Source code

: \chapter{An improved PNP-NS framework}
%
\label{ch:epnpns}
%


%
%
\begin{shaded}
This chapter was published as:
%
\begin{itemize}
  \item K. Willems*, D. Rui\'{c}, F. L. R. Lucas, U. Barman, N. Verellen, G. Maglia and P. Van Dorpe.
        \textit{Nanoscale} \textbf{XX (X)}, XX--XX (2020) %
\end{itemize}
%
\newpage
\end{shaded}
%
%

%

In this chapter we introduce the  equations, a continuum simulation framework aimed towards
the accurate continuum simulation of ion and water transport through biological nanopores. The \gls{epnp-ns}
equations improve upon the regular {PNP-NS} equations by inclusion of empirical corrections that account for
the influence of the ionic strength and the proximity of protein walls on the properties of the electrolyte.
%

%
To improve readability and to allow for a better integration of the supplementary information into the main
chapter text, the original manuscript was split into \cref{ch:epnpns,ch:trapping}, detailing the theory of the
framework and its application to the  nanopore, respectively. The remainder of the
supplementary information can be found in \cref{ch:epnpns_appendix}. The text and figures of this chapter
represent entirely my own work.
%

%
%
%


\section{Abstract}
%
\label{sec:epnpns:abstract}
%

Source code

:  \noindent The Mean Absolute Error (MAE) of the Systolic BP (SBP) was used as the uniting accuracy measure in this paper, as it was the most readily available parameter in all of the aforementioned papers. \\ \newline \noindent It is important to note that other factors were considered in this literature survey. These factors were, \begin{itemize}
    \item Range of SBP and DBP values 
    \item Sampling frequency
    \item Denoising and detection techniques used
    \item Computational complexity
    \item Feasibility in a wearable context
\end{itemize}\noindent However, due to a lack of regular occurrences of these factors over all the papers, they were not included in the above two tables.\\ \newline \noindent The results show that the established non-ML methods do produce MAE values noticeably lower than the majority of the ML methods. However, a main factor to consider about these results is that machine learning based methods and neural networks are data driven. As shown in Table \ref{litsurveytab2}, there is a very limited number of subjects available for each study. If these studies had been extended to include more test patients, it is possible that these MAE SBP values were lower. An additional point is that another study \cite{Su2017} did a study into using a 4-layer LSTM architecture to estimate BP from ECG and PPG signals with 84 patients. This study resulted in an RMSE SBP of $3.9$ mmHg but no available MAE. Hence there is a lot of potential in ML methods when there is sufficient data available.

→ ASSIGNMENT
The answer must be every line from the records above that contains the word "label", copied out.

→ EXERCISE RESPONSE
\label{ch:epnpns}
\label{sec:epnpns:abstract}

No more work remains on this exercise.